Previously in this space, I wrote about the disgrace of John Kasich’s push for school choice in Ohio. Last summer, the state official in charge of school choice was forced to resign after submitting fraudulent statistics to the federal government — statistics designed to conceal the fact that charter schools weren’t working. The disgraced official “admitted scrubbing data on failing… charters to improve their standing.”
(By the way, the wife of that disgraced former official? She used to be Kasich’s chief of staff, and is now a top staffer in his presidential campaign.)
Well, there’s more bad news on Kasich’s sorry education record, courtesy of a Washington Post article entitled
The Education Mess in Ohio Under Gov. John Kasich
The Post ticks off a lengthy list of failures and cover-ups, including:
*a scandal-ridden charter school sector
*budget cuts for traditional public schools at the same time as increased funding for charter schools and school vouchers
*controversial state takeovers of “failing” schools
*a questionable teacher evaluation system that uses as one factor the standardized test scores of students, against the recommendation of assessment experts
*the botched administration of the Common Core test known as PARCC (which the state later dropped).
The “state takeovers” ought to be of interest to Vermont Republicans, who are supposedly all het up over local control. Kasich is, in fact, one of many Republican governors who has abandoned “local control” in favor of state diktat when it comes to troubled districts.
His defenders claim that Kasich entered office facing an Augean Stables of a school system, and he’s been saddled with a thankless cleanup job. But the numbers belie that interpretation: since Kasich took office, Ohio’s place in Education Week’s respected quality rankings has tumbled from #5 in the nation in 2010, when Kasich was elected, to #23 in 2015.
Why the decline? EdWeek says it’s “indicative of flat education funding as well as a big achievement gap and the state’s troubled charter sector.”
“Troubled.” Such a quaint word for a fraudulent, expensive misuse of public money.
The charters’ poor performance has been underwritten by public school systems and local taxpayers, says the Post:
According to an August 2015 report by the progressive think tank Innovation Ohio, traditional public schools, which educate 90 percent of Ohio’s kids, are receiving $515 million less state funding than before Kasich took office. Local school levies have been increasing as a result. Yet, Innovation Ohio said, funding for charter schools increased by 27 percent over that same five-year period — and charters wind up receiving more state money per pupil than traditional public schools through a complicated formula — even though Ohio’s charter sector is considered the most troubled in the country.

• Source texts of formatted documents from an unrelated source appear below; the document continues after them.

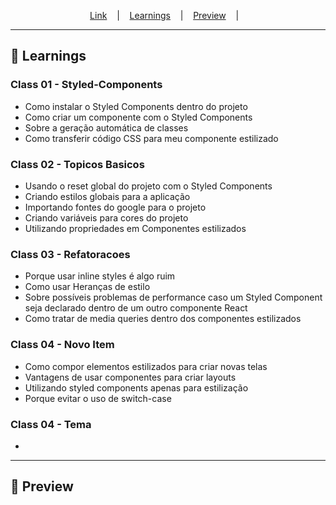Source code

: 
<p align="center">
  <a href="https://">Link</a> &nbsp;&nbsp;&nbsp;|&nbsp;&nbsp;&nbsp;
  <a href="#-Learnings">Learnings</a> &nbsp;&nbsp;&nbsp;|&nbsp;&nbsp;&nbsp;
  <a href="#-Preview">Preview</a> &nbsp;&nbsp;&nbsp;|&nbsp;&nbsp;&nbsp;
</p>

---

## 🚀 Learnings
### Class 01 - Styled-Components
<ul>
  <li>Como instalar o Styled Components dentro do projeto</li>
  <li>Como criar um componente com o Styled Components</li>
  <li>Sobre a geração automática de classes</li>
  <li>Como transferir código CSS para meu componente estilizado</li>
</ul>

### Class 02 - Topicos Basicos
<ul>
  <li>Usando o reset global do projeto com o Styled Components</li>
  <li>Criando estilos globais para a aplicação</li>
  <li>Importando fontes do google para o projeto</li>
  <li>Criando variáveis para cores do projeto</li>
  <li>Utilizando propriedades em Componentes estilizados</li>
</ul>

### Class 03 - Refatoracoes
<ul>
  <li>Porque usar inline styles é algo ruim</li>
  <li>Como usar Heranças de estilo</li>
  <li>Sobre possíveis problemas de performance caso um Styled Component seja declarado dentro de um outro componente React</li>
  <li>Como tratar de media queries dentro dos componentes estilizados</li>
</ul>

### Class 04 - Novo Item
<ul>
  <li>Como compor elementos estilizados para criar novas telas</li>
  <li>Vantagens de usar componentes para criar layouts</li>
  <li>Utilizando styled components apenas para estilização</li>
  <li>Porque evitar o uso de switch-case</li>
</ul>

### Class 04 - Tema
<ul>
  <li></li>
</ul>

---

## 🎉 Preview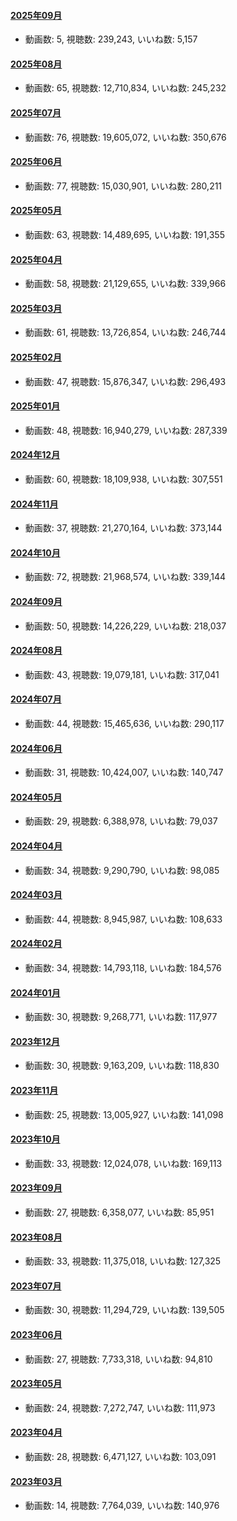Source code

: #### [2025年09月](videos/202509 "wikilink")

-   動画数: 5, 視聴数: 239,243, いいね数: 5,157

#### [2025年08月](videos/202508 "wikilink")

-   動画数: 65, 視聴数: 12,710,834, いいね数: 245,232

#### [2025年07月](videos/202507 "wikilink")

-   動画数: 76, 視聴数: 19,605,072, いいね数: 350,676

#### [2025年06月](videos/202506 "wikilink")

-   動画数: 77, 視聴数: 15,030,901, いいね数: 280,211

#### [2025年05月](videos/202505 "wikilink")

-   動画数: 63, 視聴数: 14,489,695, いいね数: 191,355

#### [2025年04月](videos/202504 "wikilink")

-   動画数: 58, 視聴数: 21,129,655, いいね数: 339,966

#### [2025年03月](videos/202503 "wikilink")

-   動画数: 61, 視聴数: 13,726,854, いいね数: 246,744

#### [2025年02月](videos/202502 "wikilink")

-   動画数: 47, 視聴数: 15,876,347, いいね数: 296,493

#### [2025年01月](videos/202501 "wikilink")

-   動画数: 48, 視聴数: 16,940,279, いいね数: 287,339

#### [2024年12月](videos/202412 "wikilink")

-   動画数: 60, 視聴数: 18,109,938, いいね数: 307,551

#### [2024年11月](videos/202411 "wikilink")

-   動画数: 37, 視聴数: 21,270,164, いいね数: 373,144

#### [2024年10月](videos/202410 "wikilink")

-   動画数: 72, 視聴数: 21,968,574, いいね数: 339,144

#### [2024年09月](videos/202409 "wikilink")

-   動画数: 50, 視聴数: 14,226,229, いいね数: 218,037

#### [2024年08月](videos/202408 "wikilink")

-   動画数: 43, 視聴数: 19,079,181, いいね数: 317,041

#### [2024年07月](videos/202407 "wikilink")

-   動画数: 44, 視聴数: 15,465,636, いいね数: 290,117

#### [2024年06月](videos/202406 "wikilink")

-   動画数: 31, 視聴数: 10,424,007, いいね数: 140,747

#### [2024年05月](videos/202405 "wikilink")

-   動画数: 29, 視聴数: 6,388,978, いいね数: 79,037

#### [2024年04月](videos/202404 "wikilink")

-   動画数: 34, 視聴数: 9,290,790, いいね数: 98,085

#### [2024年03月](videos/202403 "wikilink")

-   動画数: 44, 視聴数: 8,945,987, いいね数: 108,633

#### [2024年02月](videos/202402 "wikilink")

-   動画数: 34, 視聴数: 14,793,118, いいね数: 184,576

#### [2024年01月](videos/202401 "wikilink")

-   動画数: 30, 視聴数: 9,268,771, いいね数: 117,977

#### [2023年12月](videos/202312 "wikilink")

-   動画数: 30, 視聴数: 9,163,209, いいね数: 118,830

#### [2023年11月](videos/202311 "wikilink")

-   動画数: 25, 視聴数: 13,005,927, いいね数: 141,098

#### [2023年10月](videos/202310 "wikilink")

-   動画数: 33, 視聴数: 12,024,078, いいね数: 169,113

#### [2023年09月](videos/202309 "wikilink")

-   動画数: 27, 視聴数: 6,358,077, いいね数: 85,951

#### [2023年08月](videos/202308 "wikilink")

-   動画数: 33, 視聴数: 11,375,018, いいね数: 127,325

#### [2023年07月](videos/202307 "wikilink")

-   動画数: 30, 視聴数: 11,294,729, いいね数: 139,505

#### [2023年06月](videos/202306 "wikilink")

-   動画数: 27, 視聴数: 7,733,318, いいね数: 94,810

#### [2023年05月](videos/202305 "wikilink")

-   動画数: 24, 視聴数: 7,272,747, いいね数: 111,973

#### [2023年04月](videos/202304 "wikilink")

-   動画数: 28, 視聴数: 6,471,127, いいね数: 103,091

#### [2023年03月](videos/202303 "wikilink")

-   動画数: 14, 視聴数: 7,764,039, いいね数: 140,976

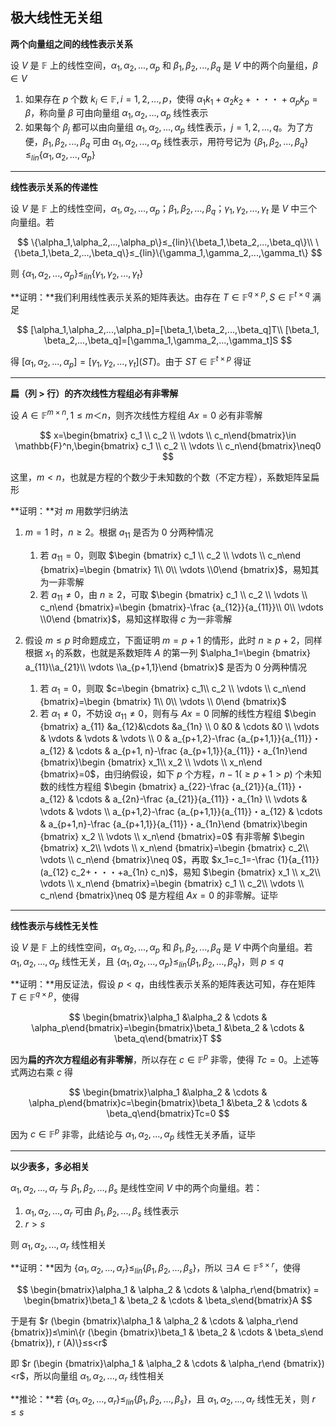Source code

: ## 极大线性无关组

**两个向量组之间的线性表示关系**

设 $V$ 是 $\mathbb {F}$ 上的线性空间，$\alpha_1,\alpha_2,...,\alpha_p$ 和 $\beta_1,\beta_2,...,\beta_q$ 是 $V$ 中的两个向量组，$\beta\in V$

1.  如果存在 $p$ 个数 $k_i\in \mathbb {F},i=1,2,...,p$，使得 $\alpha_1k_1+\alpha_2k_2+・・・+\alpha_pk_p=\beta$，称向量 $\beta$ 可由向量组 $\alpha_1,\alpha_2,...,\alpha_p$ 线性表示
2.  如果每个 $\beta_j$ 都可以由向量组 $\alpha_1,\alpha_2,...,\alpha_p$ 线性表示，$j=1,2,...,q$。为了方便，$\beta_1,\beta_2,...,\beta_q$ 可由 $\alpha_1,\alpha_2,...,\alpha_p$ 线性表示，用符号记为 $\{\beta_1,\beta_2,...,\beta_q\}≤_{lin}\{\alpha_1,\alpha_2,...,\alpha_p\}$

___

**线性表示关系的传递性**

设 $V$ 是 $\mathbb {F}$ 上的线性空间，$\alpha_1,\alpha_2,...,\alpha_p$；$\beta_1,\beta_2,...,\beta_q$；$\gamma_1,\gamma_2,...,\gamma_t$ 是 $V$ 中三个向量组。若

$$
\{\alpha_1,\alpha_2,...,\alpha_p\}≤_{lin}\{\beta_1,\beta_2,...,\beta_q\}\\
\{\beta_1,\beta_2,...,\beta_q\}≤_{lin}\{\gamma_1,\gamma_2,...,\gamma_t\}
$$

则 $\{\alpha_1,\alpha_2,...,\alpha_p\}≤_{lin}\{\gamma_1,\gamma_2,...,\gamma_t\}$

**证明：**我们利用线性表示关系的矩阵表达。由存在 $T\in \mathbb {F}^{q\times p},S\in \mathbb {F}^{t\times q}$ 满足

$$
[\alpha_1,\alpha_2,...,\alpha_p]=[\beta_1,\beta_2,...,\beta_q]T\\
[\beta_1, \beta_2,...,\beta_q]=[\gamma_1,\gamma_2,...,\gamma_t]S
$$

得 $[\alpha_1,\alpha_2,...,\alpha_p]=[\gamma_1,\gamma_2,...,\gamma_t](ST)$。由于 $ST\in \mathbb {F}^{t\times p}$ 得证

___

**扁（列 > 行）的齐次线性方程组必有非零解**

设 $A\in \mathbb {F}^{m\times n},1≤m＜n$，则齐次线性方程组 $Ax=0$ 必有非零解

$$
x=\begin{bmatrix} c_1 \\ c_2 \\ \vdots \\ c_n\end{bmatrix}\in \mathbb{F}^n,\begin{bmatrix} c_1 \\ c_2 \\ \vdots \\ c_n\end{bmatrix}\neq0
$$

这里，$m<n$，也就是方程的个数少于未知数的个数（不定方程），系数矩阵呈扁形

**证明：**对 $m$ 用数学归纳法

1.  $m=1$ 时，$n≥2$。根据 $a_{11}$ 是否为 0 分两种情况
  
    1.  若 $a_{11}=0$，则取 $\begin {bmatrix} c_1 \\ c_2 \\ \vdots \\ c_n\end {bmatrix}=\begin {bmatrix} 1\\ 0\\ \vdots \\0\end {bmatrix}$，易知其为一非零解
    2.  若 $a_{11}\neq0$，由 $n≥2$，可取 $\begin {bmatrix} c_1 \\ c_2 \\ \vdots \\ c_n\end {bmatrix}=\begin {bmatrix}-\frac {a_{12}}{a_{11}}\\ 0\\ \vdots \\0\end {bmatrix}$，易知这样取得 $c$ 为一非零解
2.  假设 $m≤p$ 时命题成立，下面证明 $m=p+1$ 的情形，此时 $n≥p+2$，同样根据 $x_1$ 的系数，也就是系数矩阵 $A$ 的第一列 $\alpha_1=\begin {bmatrix} a_{11}\\a_{21}\\ \vdots  \\a_{p+1,1}\end {bmatrix}$ 是否为 0 分两种情况
  
    1.  若 $\alpha_1=0$，则取 $c=\begin {bmatrix} c_1\\ c_2 \\ \vdots \\ c_n\end {bmatrix}=\begin {bmatrix} 1\\ 0\\ \vdots \\ 0\end {bmatrix}$
    2.  若 $\alpha_1\neq0$，不妨设 $\alpha_{11}\neq0$，则有与 $Ax=0$ 同解的线性方程组 $\begin {bmatrix} a_{11} &a_{12}&\cdots &a_{1n} \\ 0 &0 & \cdots &0 \\ \vdots & \vdots & \vdots & \vdots \\ 0 & a_{p+1,2}-\frac {a_{p+1,1}}{a_{11}}・a_{12} & \cdots & a_{p+1, n}-\frac {a_{p+1,1}}{a_{11}}・a_{1n}\end {bmatrix}\begin {bmatrix} x_1\\ x_2 \\ \vdots \\ x_n\end {bmatrix}=0$，由归纳假设，如下 $p$ 个方程，$n-1 (≥p+1>p)$ 个未知数的线性方程组 $\begin {bmatrix} a_{22}-\frac {a_{21}}{a_{11}}・a_{12} & \cdots & a_{2n}-\frac {a_{21}}{a_{11}}・a_{1n} \\ \vdots & \vdots & \vdots \\ a_{p+1,2}-\frac {a_{p+1,1}}{a_{11}}・a_{12} & \cdots & a_{p+1,n}-\frac {a_{p+1,1}}{a_{11}}・a_{1n}\end {bmatrix}\begin {bmatrix} x_2 \\ \vdots \\ x_n\end {bmatrix}=0$ 有非零解 $\begin {bmatrix} x_2\\ \vdots \\ x_n\end {bmatrix}=\begin {bmatrix} c_2\\ \vdots \\ c_n\end {bmatrix}\neq 0$，再取 $x_1=c_1=-\frac {1}{a_{11}}(a_{12} c_2+・・・+a_{1n} c_n)$，易知 $\begin {bmatrix} x_1 \\ x_2\\ \vdots \\ x_n\end {bmatrix}=\begin {bmatrix} c_1  \\ c_2\\ \vdots \\ c_n\end {bmatrix}\neq 0$ 是方程组 $Ax=0$ 的非零解。证毕

___

**线性表示与线性无关性**

设 $V$ 是 $\mathbb {F}$ 上的线性空间，$\alpha_1,\alpha_2,...,\alpha_p$ 和 $\beta_1, \beta_2,...,\beta_q$ 是 $V$ 中两个向量组。若 $\alpha_1,\alpha_2,...,\alpha_p$ 线性无关，且 $\{\alpha_1,\alpha_2,...,\alpha_p\}≤_{lin}\{\beta_1,\beta_2,...,\beta_q\}$，则 $p≤q$

**证明：**用反证法，假设 $p<q$，由线性表示关系的矩阵表达可知，存在矩阵 $T\in \mathbb {F}^{q\times p}$，使得

$$
\begin{bmatrix}\alpha_1 &\alpha_2 & \cdots & \alpha_p\end{bmatrix}=\begin{bmatrix}\beta_1 &\beta_2 & \cdots & \beta_q\end{bmatrix}T
$$

因为**扁的齐次方程组必有非零解**，所以存在 $c\in \mathbb {F}^p$ 非零，使得 $Tc=0$。上述等式两边右乘 $c$ 得

$$
\begin{bmatrix}\alpha_1 &\alpha_2 & \cdots & \alpha_p\end{bmatrix}c=\begin{bmatrix}\beta_1 &\beta_2 & \cdots & \beta_q\end{bmatrix}Tc=0
$$

因为 $c\in \mathbb {F}^p$ 非零，此结论与 $\alpha_1,\alpha_2,...,\alpha_p$ 线性无关矛盾，证毕

___

**以少表多，多必相关**

$\alpha_1, \alpha_2,...,\alpha_r$ 与 $\beta_1, \beta_2,...,\beta_s$ 是线性空间 $V$ 中的两个向量组。若：

1.  $\alpha_1, \alpha_2,...,\alpha_r$ 可由 $\beta_1, \beta_2,...,\beta_s$ 线性表示
2.  $r>s$

则 $\alpha_1, \alpha_2,...,\alpha_r$ 线性相关

**证明：**因为 $\{\alpha_1,\alpha_2,...,\alpha_r\}≤_{lin}\{\beta_1,\beta_2,...,\beta_s\}$，所以 $\exists A\in \mathbb {F}^{s\times r}$，使得

$$
\begin{bmatrix}\alpha_1 & \alpha_2 & \cdots & \alpha_r\end{bmatrix} = \begin{bmatrix}\beta_1 & \beta_2 & \cdots & \beta_s\end{bmatrix}A
$$

于是有 $r (\begin {bmatrix}\alpha_1 & \alpha_2 & \cdots & \alpha_r\end {bmatrix})≤\min\{r (\begin {bmatrix}\beta_1 & \beta_2 & \cdots & \beta_s\end {bmatrix}), r (A)\}≤s<r$

即 $r (\begin {bmatrix}\alpha_1 & \alpha_2 & \cdots & \alpha_r\end {bmatrix})<r$，所以向量组 $\alpha_1, \alpha_2,...,\alpha_r$ 线性相关

**推论：**若 $\{\alpha_1,\alpha_2,...,\alpha_r\}≤_{lin}\{\beta_1,\beta_2,...,\beta_s\}$，且 $\alpha_1, \alpha_2,...,\alpha_r$ 线性无关，则 $r≤s$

There is more in the Post article, which should be required reading for anyone tempted to swallow the propaganda being pumped out by the Kasich campaign and its eager slash desperate supporters.
And this is not to mention one of his signature failures — the effort to restrict collective bargaining rights for public sector workers, including teachers. He got his tame Legislature to pass it in 2011, but the law was shitcanned by statewide referendum later that year.
Which is yet another sign that John Kasich is not a reasonable candidate. He is not the “adult in the room.” He is simply one more cookie-cutter ultraconservative out to radically transform government in the preferred image of ALEC and the Koch brothers.
Anyone interested in preserving Vermont’s excellent public schools ought to resist the blandishments of in-state conservatives touting “choice” as the answer. And those who are proud of our school system might want to show up for the Kasich town hall, Saturday morning at 11 at the Colchester High School, and ask him some tough questions about his deplorable education record.